Modern software development tends to rely more on hardware improvements than performance coding. Software always benefits as hardware compute speed increases, even without explicit optimizations. But, this passive approach of depending only on hardware speeds misses opportunities to utilize resources. Even when backed by the power of modern hardware, inefficient code struggles to meet performance requirements in high-stress data environments, such as live data streaming, visualization, and analytics.

In the early days of computing, hardware was limited and costly. Software engineers had no choice but to optimize their code to make the best use of the available hardware. Consequently, high performance code was at the forefront of design. As hardware has become more powerful, however, performance coding has been less of a priority.

Modern hardware has allowed for a relaxed perspective towards execution speed. Although this degree of performance coding is no longer necessary in everyday applications, performance code is still relevant for heavy-duty use cases. When data applications just rely on hardware improvements for speed gains without considering the need for optimizations, they inevitably run into performance bottlenecks.

Legacy Database Code

Many popular data tools have longstanding origins and were developed for legacy hardware. Though these tools were cutting-edge in their day, hardware capabilities have changed. Today’s hardware has opportunities for newer techniques in memory utilization, storage access, and CPU and GPU compute, which were not available in the past. The difficulty in integrating new performance technologies into existing stacks is a major challenge for these older systems. In many cases, their codebases would have to be rewritten to achieve perfect optimization.

Row64's Modern Performance

Row64 is a real-time visual business intelligence platform that is built from the ground up for maximum speed and scalability. Row64 employs modern performance principles and taps into the full potential of high-performance hardware. Performance is at the core of Row64’s design.

Row64’s founding team has a long history in game technology. Modern game engines prioritize performance and take advantage of chip advancements to achieve the high frame rates needed for AAA multiplayer games. These games are both computationally and graphically intensive, so performance is a priority. Not only do they involve complex computations, such as simulations and real-time rendering, but they also stream interactive data.

The data industry is yet to catch up with the best practices of the game industry. Row64’s expertise in game technology, graphics, and data analytics allows it to herald a new generation of dashboard, data streaming, display, and analytics tools. Row64’s custom stack is a game engine, but for data. Row64’s goal is to break speed records and raise the standard for data processing and visualization.

Identifying the Enemies of Performance

A primary strategy of high-performance coding is to avoid performance pitfalls.

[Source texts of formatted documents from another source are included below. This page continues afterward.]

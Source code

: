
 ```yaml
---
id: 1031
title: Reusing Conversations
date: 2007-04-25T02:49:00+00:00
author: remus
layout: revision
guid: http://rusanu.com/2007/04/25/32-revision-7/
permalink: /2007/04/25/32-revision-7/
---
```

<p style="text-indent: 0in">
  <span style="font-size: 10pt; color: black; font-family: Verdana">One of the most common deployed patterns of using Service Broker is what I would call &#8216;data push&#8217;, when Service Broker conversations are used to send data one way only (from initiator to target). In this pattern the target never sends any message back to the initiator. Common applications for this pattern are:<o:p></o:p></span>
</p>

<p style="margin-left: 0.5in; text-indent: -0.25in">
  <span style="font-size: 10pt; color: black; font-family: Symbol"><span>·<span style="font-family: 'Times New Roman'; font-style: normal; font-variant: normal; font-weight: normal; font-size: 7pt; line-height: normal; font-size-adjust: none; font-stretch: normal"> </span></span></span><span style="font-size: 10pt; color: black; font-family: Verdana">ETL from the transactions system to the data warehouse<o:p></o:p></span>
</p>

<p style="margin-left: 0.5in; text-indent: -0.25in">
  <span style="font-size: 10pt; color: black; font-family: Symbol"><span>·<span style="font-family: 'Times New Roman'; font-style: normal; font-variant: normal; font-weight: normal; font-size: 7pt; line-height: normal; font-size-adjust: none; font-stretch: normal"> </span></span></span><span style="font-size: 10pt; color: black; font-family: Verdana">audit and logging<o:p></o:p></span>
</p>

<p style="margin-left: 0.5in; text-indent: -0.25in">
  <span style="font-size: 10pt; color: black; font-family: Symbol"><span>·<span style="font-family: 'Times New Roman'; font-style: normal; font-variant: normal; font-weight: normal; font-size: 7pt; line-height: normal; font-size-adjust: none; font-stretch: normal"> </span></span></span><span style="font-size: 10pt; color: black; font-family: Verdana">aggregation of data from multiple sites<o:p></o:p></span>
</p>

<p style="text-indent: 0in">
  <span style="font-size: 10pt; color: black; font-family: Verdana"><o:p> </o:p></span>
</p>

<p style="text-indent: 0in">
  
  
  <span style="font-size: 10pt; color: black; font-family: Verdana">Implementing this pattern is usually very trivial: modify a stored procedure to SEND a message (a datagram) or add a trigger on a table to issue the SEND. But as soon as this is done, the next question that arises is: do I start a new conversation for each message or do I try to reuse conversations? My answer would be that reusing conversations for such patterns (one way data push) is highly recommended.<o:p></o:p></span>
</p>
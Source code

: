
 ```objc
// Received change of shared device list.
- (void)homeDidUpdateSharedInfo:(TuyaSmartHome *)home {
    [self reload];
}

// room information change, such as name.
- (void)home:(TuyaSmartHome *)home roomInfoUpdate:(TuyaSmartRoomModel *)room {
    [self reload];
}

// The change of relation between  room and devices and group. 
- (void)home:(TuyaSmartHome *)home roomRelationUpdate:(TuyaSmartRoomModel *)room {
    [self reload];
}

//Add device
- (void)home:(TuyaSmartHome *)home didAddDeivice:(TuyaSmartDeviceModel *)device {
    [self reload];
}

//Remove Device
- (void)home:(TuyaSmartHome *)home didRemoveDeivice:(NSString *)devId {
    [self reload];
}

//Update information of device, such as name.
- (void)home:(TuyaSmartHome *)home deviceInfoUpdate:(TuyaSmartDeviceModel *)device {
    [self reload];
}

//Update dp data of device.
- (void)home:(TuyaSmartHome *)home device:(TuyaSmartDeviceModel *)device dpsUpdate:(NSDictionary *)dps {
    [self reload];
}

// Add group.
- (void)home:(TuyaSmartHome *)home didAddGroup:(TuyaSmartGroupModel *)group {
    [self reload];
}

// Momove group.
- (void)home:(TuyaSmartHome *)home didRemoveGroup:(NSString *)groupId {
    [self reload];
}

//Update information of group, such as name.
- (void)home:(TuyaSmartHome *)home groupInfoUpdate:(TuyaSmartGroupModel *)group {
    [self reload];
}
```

This involves identifying and effectively avoiding performance bottlenecks. Think of the classic game Pac-Man, where the player has to navigate a maze while avoiding the ghost enemies. Similarly, creating high-performance software involves navigating between all the parts of making a good product (hardware, software, user interface, and design), while avoiding costly processes or practices that reduce performance.

Row64 has identified four major enemies of performance in streaming and dashboard software:

• Memory allocation

• Cache misses

• Ignoring hardware

• Garbage collection

Enemy #1: Memory Allocation

Memory Allocation Overview

Programs need space in memory to run and store information. Memory allocation is the process of designating space in a system’s mass storage (SSD) or memory (RAM) for a program’s working data. When a program needs space, it must request a block of memory from the operating system. The operating system finds a suitable block and returns its address to the program, and from there, the program can use the space. When the program no longer needs the allocated memory, it releases it back to the general pool, making it available to other processes. Allocating and releasing memory is one of the major bottlenecks to performance.

The Cost of Memory Allocation

Memory allocation is slow. There is a time cost when a chunk of memory is requested, allocated, and when it is freed. This time cost varies and is influenced by: whether it occurs in RAM or the SSD, the type of hardware, and the amount of memory being requested. Current memory allocation speed estimations range from under 100 μs (microseconds) to 400 μs per megabyte. If code repeatedly requests and releases memory, it incurs the time penalty each instance. It's much faster to allocate once and reuse the memory, rather than releasing and requesting it again.

An area where memory allocation has an especially high cost is copying. Copying between memory blocks is expensive and introduces additional penalties. Every time a block of memory is copied to another block, the CPU not only needs time to allocate new space, but to transfer the bytes from the source to the target location. Performant code minimizes copies as much as possible. This strategy is referred to as the "Zero-Copy" technique. What this means is that, when you have the ability to work on an existing piece of memory, don't make a copy.

No software truly eliminates all copies, however. This is especially true for web-based applications, since transferring information across networks requires copies. While good code design can’t truly eliminate all copies, it can greatly reduce them.

Siloed Stacks

Software often revolves around a technology stack. A stack-based architecture deploys discrete layers of applications that work together to form a comprehensive platform. Generally, data must be copied and transferred between the layers for the platform to work. Stack-based architectures result in a segregation, or siloing, of data.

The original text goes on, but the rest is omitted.